I know where you are coming from on that on MD, I am no electrician, but I think the code says that cuts have to be within 1/8" of the box. I have seen them cut holes you could drive a car through! The worst part is they leave it like that


----------



## KillerToiletSpider (May 27, 2007)

OCRS said:


> Bangin' a lot tin while you're plumbing out that job Killer?


No I should have elaborated, I never stop for lunch, and get yelled at all the time to quit making noise while the other trades are having lunch.
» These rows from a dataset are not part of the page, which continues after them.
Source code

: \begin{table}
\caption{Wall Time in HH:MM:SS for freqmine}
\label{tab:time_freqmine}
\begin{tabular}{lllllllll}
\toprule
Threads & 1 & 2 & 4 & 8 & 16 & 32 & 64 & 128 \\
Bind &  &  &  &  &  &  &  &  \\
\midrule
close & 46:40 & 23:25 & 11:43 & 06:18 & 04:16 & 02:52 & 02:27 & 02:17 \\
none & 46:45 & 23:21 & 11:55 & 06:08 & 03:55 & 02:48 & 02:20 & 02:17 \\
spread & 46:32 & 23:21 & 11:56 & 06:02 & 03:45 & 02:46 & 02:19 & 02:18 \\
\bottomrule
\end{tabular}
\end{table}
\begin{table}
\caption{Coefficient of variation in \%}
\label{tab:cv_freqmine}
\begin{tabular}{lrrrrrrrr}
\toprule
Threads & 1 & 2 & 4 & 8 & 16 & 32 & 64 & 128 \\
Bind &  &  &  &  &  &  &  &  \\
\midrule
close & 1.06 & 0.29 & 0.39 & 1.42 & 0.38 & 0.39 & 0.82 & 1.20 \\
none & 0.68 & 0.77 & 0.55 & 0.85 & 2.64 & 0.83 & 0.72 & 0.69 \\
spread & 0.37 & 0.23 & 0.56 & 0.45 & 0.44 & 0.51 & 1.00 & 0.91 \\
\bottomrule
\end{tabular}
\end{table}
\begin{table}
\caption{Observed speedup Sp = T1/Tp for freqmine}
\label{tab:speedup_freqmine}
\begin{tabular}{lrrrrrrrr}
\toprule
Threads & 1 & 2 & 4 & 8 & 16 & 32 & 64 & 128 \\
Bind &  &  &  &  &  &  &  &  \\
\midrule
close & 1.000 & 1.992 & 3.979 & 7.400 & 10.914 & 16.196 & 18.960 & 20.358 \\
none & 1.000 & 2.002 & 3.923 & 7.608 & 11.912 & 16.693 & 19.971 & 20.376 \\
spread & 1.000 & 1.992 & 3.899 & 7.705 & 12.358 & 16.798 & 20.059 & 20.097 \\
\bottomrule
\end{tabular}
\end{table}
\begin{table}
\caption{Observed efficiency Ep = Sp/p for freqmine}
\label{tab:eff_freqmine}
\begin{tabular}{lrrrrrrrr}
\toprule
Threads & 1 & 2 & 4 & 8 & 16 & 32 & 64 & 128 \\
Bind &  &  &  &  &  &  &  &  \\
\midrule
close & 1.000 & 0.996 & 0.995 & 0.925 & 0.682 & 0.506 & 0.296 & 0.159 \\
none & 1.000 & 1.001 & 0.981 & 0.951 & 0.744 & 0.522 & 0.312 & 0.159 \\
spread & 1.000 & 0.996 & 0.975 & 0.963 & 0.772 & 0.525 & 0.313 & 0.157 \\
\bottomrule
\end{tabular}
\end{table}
Our apprentice even admitted he doesn't like working with me because he feels guilty that I'm working while he stops for lunch.


----------



## jaymasonry (Jul 27, 2008)

ive only really run into arrogant sprinkler fitters. theyre special cause they save lives. i just slam brick and block in a wall. heard it thousands of times now. although........ i do play on their golf course....constantly.


----------



## CrazyTaper (Oct 9, 2007)

Drywall hangers that either leave their bottles of PISS all over the house or they piss in empty glue tubes and lean them upside down in the corners-so when I go to tape I have to kick it over and get splashed with it.:furious:


----------



## DeanV (Feb 20, 2006)

People who pee in the exterior inside corners of a new construction home so I get to smell it while painting the exterior.

Carpenters who take there sweet time and then expect the painting to be done in a couple weeks on a couple million dollar home.

Not getting the entire house finished to work on and having to shoot trim a room or two at a time and piece meal everything together.

Saw dust all over finished painted surfaces.


----------



## dutchlegacy (Feb 29, 2008)

any trademan that leaves a huge mess. I always provide a dumpster, so there is really no excuse. Just looks bad all around.

my pet peeve: a 2x4 or a brace lying on the ground, "nails up". POUND THEM FLAT FOR THE LOVE OF GOD!!!!!!!


----------



## mdshunk (Mar 13, 2005)

dutchlegacy said:


> my pet peeve: a 2x4 or a brace lying on the ground, "nails up". POUND THEM FLAT FOR THE LOVE OF GOD!!!!!!!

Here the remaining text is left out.